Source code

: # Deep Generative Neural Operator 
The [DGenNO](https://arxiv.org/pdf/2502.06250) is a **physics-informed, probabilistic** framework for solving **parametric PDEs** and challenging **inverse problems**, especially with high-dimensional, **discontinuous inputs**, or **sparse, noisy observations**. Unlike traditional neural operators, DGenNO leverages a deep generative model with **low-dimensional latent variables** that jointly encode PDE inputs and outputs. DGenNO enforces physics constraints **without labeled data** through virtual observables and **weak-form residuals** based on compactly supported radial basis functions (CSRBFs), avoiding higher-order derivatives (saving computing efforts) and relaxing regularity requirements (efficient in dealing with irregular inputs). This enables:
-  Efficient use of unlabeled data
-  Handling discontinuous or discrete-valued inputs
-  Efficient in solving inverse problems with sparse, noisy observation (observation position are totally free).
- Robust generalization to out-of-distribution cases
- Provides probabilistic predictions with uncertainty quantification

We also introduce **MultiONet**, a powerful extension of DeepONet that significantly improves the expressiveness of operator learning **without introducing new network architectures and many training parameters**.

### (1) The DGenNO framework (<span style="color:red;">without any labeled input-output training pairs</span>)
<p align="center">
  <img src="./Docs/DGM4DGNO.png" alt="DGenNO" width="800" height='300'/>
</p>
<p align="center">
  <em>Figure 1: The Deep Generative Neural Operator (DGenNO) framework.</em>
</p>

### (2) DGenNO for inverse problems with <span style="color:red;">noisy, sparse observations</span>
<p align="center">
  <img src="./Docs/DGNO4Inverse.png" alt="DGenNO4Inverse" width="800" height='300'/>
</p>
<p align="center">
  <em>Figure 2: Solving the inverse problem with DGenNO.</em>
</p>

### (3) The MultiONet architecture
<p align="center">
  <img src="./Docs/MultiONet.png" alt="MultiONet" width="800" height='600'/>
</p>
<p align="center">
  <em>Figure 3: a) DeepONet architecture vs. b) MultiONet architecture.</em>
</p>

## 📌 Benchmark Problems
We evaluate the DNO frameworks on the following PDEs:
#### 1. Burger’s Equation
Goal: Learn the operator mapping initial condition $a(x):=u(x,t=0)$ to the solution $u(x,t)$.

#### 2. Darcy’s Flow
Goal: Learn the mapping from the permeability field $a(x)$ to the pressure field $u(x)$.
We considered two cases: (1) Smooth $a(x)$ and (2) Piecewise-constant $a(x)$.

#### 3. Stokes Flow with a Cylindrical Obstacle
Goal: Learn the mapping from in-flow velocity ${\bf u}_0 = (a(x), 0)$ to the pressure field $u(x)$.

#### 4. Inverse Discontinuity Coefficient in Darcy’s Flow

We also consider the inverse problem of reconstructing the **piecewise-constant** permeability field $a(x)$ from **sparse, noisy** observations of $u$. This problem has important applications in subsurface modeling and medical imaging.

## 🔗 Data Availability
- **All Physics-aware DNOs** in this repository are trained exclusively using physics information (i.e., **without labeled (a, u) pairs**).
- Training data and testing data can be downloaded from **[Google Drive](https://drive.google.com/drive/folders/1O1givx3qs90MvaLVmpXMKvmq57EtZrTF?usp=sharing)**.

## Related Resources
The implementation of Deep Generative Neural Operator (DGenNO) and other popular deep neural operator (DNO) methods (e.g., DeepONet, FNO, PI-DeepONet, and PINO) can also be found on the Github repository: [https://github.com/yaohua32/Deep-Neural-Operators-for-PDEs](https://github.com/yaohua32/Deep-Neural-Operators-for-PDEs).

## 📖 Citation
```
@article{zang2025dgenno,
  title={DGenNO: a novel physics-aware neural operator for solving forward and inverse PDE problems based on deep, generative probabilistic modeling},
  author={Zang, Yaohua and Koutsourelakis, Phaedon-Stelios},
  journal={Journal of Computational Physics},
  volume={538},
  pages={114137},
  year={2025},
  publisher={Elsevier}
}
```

= = = = =

— Task —
Exactly the lines from the one containing "We also consider" through the last line of the material above are to be returned, with nothing else.

— Solution below —
We also consider the inverse problem of reconstructing the **piecewise-constant** permeability field $a(x)$ from **sparse, noisy** observations of $u$. This problem has important applications in subsurface modeling and medical imaging.

## 🔗 Data Availability
- **All Physics-aware DNOs** in this repository are trained exclusively using physics information (i.e., **without labeled (a, u) pairs**).
- Training data and testing data can be downloaded from **[Google Drive](https://drive.google.com/drive/folders/1O1givx3qs90MvaLVmpXMKvmq57EtZrTF?usp=sharing)**.

## Related Resources
The implementation of Deep Generative Neural Operator (DGenNO) and other popular deep neural operator (DNO) methods (e.g., DeepONet, FNO, PI-DeepONet, and PINO) can also be found on the Github repository: [https://github.com/yaohua32/Deep-Neural-Operators-for-PDEs](https://github.com/yaohua32/Deep-Neural-Operators-for-PDEs).

## 📖 Citation
```
@article{zang2025dgenno,
  title={DGenNO: a novel physics-aware neural operator for solving forward and inverse PDE problems based on deep, generative probabilistic modeling},
  author={Zang, Yaohua and Koutsourelakis, Phaedon-Stelios},
  journal={Journal of Computational Physics},
  volume={538},
  pages={114137},
  year={2025},
  publisher={Elsevier}
}
```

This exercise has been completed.